EXERCISE MATERIAL:

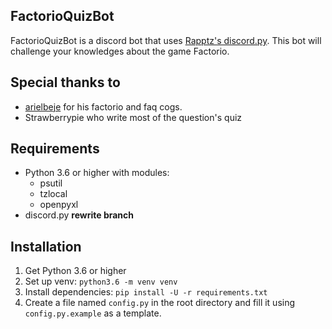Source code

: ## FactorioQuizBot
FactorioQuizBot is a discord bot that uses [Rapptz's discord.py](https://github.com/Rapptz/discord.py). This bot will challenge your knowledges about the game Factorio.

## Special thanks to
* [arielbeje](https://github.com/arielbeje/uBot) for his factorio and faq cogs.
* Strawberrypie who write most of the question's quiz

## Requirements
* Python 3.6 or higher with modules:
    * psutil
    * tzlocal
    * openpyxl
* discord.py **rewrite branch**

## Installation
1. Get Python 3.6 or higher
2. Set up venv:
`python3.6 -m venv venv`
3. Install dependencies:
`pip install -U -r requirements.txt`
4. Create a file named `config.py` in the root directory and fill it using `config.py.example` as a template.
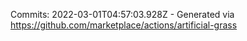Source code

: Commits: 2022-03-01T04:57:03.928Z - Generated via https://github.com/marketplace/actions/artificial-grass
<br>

...

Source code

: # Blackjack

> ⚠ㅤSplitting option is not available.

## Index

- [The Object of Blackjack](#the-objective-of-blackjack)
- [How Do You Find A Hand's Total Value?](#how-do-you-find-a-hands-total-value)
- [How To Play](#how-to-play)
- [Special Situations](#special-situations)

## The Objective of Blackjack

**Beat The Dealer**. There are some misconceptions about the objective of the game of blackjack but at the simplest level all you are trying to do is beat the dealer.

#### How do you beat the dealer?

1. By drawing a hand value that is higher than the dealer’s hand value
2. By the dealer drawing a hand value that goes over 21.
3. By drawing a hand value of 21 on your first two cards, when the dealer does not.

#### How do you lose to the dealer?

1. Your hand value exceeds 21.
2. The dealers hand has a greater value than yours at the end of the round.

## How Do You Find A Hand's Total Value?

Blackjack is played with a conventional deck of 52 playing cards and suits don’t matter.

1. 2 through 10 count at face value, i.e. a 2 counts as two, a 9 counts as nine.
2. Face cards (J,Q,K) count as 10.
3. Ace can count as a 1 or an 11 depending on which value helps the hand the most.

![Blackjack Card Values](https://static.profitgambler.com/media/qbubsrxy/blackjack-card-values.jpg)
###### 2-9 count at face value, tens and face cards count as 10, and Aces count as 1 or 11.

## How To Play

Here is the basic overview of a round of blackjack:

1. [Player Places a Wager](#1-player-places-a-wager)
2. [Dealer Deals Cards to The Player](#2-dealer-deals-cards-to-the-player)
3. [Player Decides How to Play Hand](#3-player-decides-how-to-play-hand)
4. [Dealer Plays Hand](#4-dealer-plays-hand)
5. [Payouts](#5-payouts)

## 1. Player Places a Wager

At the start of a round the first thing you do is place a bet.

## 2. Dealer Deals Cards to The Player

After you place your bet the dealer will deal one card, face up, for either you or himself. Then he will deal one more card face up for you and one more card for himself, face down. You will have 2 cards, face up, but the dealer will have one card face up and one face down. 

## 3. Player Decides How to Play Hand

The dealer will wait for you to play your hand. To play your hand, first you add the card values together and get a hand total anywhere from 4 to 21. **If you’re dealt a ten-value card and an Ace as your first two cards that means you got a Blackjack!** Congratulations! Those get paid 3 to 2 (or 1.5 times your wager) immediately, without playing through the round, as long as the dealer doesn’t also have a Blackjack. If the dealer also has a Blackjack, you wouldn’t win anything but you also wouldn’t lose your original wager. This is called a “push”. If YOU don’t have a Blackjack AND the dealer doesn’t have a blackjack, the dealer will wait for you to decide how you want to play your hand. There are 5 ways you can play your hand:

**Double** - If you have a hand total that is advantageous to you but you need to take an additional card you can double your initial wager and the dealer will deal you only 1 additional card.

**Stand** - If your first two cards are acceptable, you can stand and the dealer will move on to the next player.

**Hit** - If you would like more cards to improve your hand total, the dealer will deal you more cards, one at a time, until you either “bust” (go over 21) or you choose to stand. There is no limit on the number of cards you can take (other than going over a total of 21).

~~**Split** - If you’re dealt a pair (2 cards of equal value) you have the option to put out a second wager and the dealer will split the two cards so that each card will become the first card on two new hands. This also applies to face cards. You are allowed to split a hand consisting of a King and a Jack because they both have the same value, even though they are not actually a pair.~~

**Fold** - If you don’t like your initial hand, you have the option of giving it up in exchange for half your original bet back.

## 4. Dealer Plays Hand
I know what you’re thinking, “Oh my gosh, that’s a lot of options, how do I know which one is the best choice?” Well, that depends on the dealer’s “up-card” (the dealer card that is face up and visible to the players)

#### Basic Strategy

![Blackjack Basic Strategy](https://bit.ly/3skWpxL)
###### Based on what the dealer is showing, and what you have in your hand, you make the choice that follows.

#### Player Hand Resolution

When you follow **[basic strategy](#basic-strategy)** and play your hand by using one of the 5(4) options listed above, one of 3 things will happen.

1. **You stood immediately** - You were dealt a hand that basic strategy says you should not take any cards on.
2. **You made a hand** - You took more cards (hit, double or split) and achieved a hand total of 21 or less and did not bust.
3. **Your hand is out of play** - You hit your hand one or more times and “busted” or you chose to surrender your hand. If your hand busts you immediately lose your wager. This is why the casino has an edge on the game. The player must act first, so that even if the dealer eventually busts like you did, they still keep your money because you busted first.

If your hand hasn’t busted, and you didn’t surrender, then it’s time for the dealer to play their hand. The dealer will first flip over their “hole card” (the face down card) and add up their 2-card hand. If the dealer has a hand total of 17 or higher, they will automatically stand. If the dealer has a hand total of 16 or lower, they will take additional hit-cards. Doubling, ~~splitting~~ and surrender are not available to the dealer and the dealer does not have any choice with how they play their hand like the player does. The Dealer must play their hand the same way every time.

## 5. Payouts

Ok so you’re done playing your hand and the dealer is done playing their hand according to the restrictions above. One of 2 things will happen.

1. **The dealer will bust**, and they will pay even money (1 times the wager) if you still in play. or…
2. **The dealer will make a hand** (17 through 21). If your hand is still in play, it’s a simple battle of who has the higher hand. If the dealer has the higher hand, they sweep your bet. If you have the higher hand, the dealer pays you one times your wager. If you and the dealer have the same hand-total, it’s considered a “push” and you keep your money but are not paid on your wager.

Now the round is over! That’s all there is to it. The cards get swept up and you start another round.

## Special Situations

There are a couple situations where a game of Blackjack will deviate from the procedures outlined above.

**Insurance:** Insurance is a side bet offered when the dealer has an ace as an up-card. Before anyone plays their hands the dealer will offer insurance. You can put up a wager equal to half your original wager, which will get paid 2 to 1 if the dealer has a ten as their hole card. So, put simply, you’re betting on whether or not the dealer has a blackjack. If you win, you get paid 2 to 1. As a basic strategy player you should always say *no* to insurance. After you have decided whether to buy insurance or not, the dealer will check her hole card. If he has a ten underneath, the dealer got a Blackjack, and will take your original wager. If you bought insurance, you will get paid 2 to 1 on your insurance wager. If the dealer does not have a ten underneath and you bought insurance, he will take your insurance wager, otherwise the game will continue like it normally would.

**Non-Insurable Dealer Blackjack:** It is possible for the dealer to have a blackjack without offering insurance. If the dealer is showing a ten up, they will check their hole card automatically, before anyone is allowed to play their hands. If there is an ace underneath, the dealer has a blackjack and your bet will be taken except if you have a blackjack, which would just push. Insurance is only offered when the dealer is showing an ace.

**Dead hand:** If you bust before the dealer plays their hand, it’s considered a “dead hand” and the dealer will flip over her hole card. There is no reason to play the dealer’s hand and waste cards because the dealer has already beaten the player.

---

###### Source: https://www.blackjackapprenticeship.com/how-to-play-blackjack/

TO DO: Please output exactly the lines between the one holding "3. Ace can count" and the one holding "1 additional card." in the records above, inclusive, and nothing more.

WRITTEN RESPONSE:
3. Ace can count as a 1 or an 11 depending on which value helps the hand the most.

![Blackjack Card Values](https://static.profitgambler.com/media/qbubsrxy/blackjack-card-values.jpg)
###### 2-9 count at face value, tens and face cards count as 10, and Aces count as 1 or 11.

## How To Play

Here is the basic overview of a round of blackjack:

1. [Player Places a Wager](#1-player-places-a-wager)
2. [Dealer Deals Cards to The Player](#2-dealer-deals-cards-to-the-player)
3. [Player Decides How to Play Hand](#3-player-decides-how-to-play-hand)
4. [Dealer Plays Hand](#4-dealer-plays-hand)
5. [Payouts](#5-payouts)

## 1. Player Places a Wager

At the start of a round the first thing you do is place a bet.

## 2. Dealer Deals Cards to The Player

After you place your bet the dealer will deal one card, face up, for either you or himself. Then he will deal one more card face up for you and one more card for himself, face down. You will have 2 cards, face up, but the dealer will have one card face up and one face down. 

## 3. Player Decides How to Play Hand

The dealer will wait for you to play your hand. To play your hand, first you add the card values together and get a hand total anywhere from 4 to 21. **If you’re dealt a ten-value card and an Ace as your first two cards that means you got a Blackjack!** Congratulations! Those get paid 3 to 2 (or 1.5 times your wager) immediately, without playing through the round, as long as the dealer doesn’t also have a Blackjack. If the dealer also has a Blackjack, you wouldn’t win anything but you also wouldn’t lose your original wager. This is called a “push”. If YOU don’t have a Blackjack AND the dealer doesn’t have a blackjack, the dealer will wait for you to decide how you want to play your hand. There are 5 ways you can play your hand:

**Double** - If you have a hand total that is advantageous to you but you need to take an additional card you can double your initial wager and the dealer will deal you only 1 additional card.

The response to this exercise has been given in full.